- Chcemy utrzymać w zimie obecny stan posiadania i wzmocnić się na 2-3 pozycjach - oto plan Piasta Gliwice na zimową przerwę. Mówił o nim niedawno prezes Adam Sarkowicz. Klub chce więc pozyskać środkowych: obrońcę i pomocnika oraz napastnika.
Do ataku przewidziany jest Libor Kozak, czego w Gliwicach nikt już nie ukrywa. Gdy trener Radoslav Latal kilkanaście dni temu wspominał o "transferowej bombie", miał na myśli właśnie swojego rodaka. Teraz mówi w "Przeglądzie Sportowym": - Nie żartowałem. Kamil Vacek pokazał, że również z Piasta można pojechać na Euro i Kozaka też to oczywiście dotyczy.
Latal liczy na to, że przekona Kozaka choćby przykładem właśnie Kamila Vacka. On po nieudanych miesiącach w Sparcie Praga odbudował się w Piaście, trafił do reprezentacji Czech. Napastnik Aston Villi ma 26 lat, dwa lata temu w barwach Lazio Rzym był królem strzelców Ligi Europy. Angielski klub sprowadził go wtedy za ponad sześć mln funtów. W tym sezonie czeski snajper rozegrał jednak tylko jeden mecz w pierwszej drużynie (w Pucharze Ligi). W spotkaniach Premier League tylko dwa razy usiadł na ławce rezerwowych. Regularnie gra natomiast w rezerwach. Kozak nie grał w piłkę od stycznia 2014 roku do kwietnia 2015 roku z powodu złamanej nogi.
Piast ma problem, bo Kozaka chce również Celtic Glasgow, o czym poinformował dziennik "The Telegraph". Na razie nie wiadomo, jak dalej ta sprawa się potoczy.

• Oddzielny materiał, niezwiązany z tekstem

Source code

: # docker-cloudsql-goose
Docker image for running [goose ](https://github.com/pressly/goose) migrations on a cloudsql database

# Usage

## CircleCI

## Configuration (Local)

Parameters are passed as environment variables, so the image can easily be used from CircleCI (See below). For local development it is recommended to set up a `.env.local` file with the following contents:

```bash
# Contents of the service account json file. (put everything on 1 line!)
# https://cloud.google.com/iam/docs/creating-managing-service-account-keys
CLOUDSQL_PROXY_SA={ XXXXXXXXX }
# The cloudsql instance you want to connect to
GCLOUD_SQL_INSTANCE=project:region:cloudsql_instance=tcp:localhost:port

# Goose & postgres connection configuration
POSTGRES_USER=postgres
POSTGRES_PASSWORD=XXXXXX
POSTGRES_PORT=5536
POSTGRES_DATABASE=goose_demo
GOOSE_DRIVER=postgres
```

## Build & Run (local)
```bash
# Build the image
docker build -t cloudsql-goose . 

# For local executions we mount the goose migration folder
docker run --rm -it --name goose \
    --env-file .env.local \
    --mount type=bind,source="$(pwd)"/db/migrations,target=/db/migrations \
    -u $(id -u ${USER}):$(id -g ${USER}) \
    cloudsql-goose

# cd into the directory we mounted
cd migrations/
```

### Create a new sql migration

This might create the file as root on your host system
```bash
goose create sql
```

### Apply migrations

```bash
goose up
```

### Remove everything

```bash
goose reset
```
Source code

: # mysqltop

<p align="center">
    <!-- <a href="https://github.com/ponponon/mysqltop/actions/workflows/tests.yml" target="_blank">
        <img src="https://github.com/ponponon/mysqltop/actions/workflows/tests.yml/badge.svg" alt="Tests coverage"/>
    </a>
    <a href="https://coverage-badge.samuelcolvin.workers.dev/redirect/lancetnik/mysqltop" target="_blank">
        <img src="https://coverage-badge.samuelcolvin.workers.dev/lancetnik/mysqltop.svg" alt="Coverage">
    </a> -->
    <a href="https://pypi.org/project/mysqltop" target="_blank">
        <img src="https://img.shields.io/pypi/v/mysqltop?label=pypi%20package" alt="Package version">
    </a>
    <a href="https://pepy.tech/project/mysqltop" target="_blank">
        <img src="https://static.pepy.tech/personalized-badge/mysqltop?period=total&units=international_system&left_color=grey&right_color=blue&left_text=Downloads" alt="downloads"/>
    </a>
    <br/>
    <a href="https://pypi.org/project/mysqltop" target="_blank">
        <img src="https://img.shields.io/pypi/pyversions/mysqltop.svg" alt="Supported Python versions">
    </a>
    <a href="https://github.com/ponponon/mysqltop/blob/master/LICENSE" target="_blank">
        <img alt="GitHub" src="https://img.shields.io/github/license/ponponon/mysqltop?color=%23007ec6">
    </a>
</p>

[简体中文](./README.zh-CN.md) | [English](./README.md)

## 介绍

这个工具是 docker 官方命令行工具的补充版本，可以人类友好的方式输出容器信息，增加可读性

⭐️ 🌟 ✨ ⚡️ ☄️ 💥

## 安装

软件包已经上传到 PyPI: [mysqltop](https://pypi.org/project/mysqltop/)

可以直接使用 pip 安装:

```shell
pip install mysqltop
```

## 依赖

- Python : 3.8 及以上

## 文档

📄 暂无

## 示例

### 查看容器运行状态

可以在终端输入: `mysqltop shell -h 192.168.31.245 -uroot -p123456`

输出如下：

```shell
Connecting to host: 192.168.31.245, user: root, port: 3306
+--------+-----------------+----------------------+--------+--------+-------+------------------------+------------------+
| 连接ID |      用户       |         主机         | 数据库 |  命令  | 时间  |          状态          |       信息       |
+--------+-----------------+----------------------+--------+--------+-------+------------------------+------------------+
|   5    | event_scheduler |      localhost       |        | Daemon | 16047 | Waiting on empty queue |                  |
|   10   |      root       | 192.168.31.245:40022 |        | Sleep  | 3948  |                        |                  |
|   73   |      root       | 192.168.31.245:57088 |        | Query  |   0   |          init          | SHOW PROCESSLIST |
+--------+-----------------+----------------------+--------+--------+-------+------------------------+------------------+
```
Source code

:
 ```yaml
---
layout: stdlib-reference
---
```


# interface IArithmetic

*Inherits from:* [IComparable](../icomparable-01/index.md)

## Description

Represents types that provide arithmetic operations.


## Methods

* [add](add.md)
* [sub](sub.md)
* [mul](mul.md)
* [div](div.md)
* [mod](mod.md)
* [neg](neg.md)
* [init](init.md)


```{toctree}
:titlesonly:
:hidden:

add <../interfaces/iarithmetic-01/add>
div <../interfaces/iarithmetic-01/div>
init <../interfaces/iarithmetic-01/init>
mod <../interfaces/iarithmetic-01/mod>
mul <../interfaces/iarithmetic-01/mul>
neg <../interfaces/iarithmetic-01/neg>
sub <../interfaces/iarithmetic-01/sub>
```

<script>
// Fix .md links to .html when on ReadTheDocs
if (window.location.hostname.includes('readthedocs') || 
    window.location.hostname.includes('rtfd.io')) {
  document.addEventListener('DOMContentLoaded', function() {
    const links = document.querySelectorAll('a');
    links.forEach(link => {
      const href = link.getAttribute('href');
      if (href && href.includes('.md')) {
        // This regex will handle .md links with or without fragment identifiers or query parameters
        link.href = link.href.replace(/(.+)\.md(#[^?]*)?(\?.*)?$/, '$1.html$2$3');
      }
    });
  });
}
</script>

Polski klub chciałby piłkarza wypożyczyć. Aston Villa na pewno chce się go pozbyć, bo pożytku z Czecha nie ma żadnego, a płacić mu musi. - Procentowo nie możemy jeszcze niczego ocenić. Wiadomo jak to jest w piłce, jak coś nie jest podpisane, to nie można się tym chwalić. Chcielibyśmy, żeby sprowadzenie Kozaka nam się powiodło - mówił w niedzielę przed meczem z Lechem prezes Sarkowicz.
Linię pomocy lidera uzupełni z kolei najprawdopodobniej Martin Bukata - tak podaje "PS". To zawodnik, który latem już nawet oficjalnie do Piasta trafił, ale szybko się okazało, że radość była przedwczesna. 22-latek trenował z Piastem, uzgodnił warunki umowy z polskim klubem, jednak problemy z transferem robił jego słowacki klub FC VSS Koszyce. Drugoligowiec nie płacił piłkarzowi, więc ten postanowił rozwiązać umowę. I to zrobił, ale tamtejsza federacja uznała, że umowa obowiązuje. Sprawa jest w FIFA.
Obrońcę gliwiczanie być może wypożyczą ze Sparty Praga. Jak pisze "PS", będzie to ktoś z dwójki Jakub Brabec (23 lata) - Mario Holek (29 lat). Obaj grali ostatnio bardzo mało. Powtórzone będzie więc rozwiązanie, jakie w Gliwicach zastosowano z Kamilem Vackiem i Martinem Nesporem. Oni też w Sparcie byli zbędni.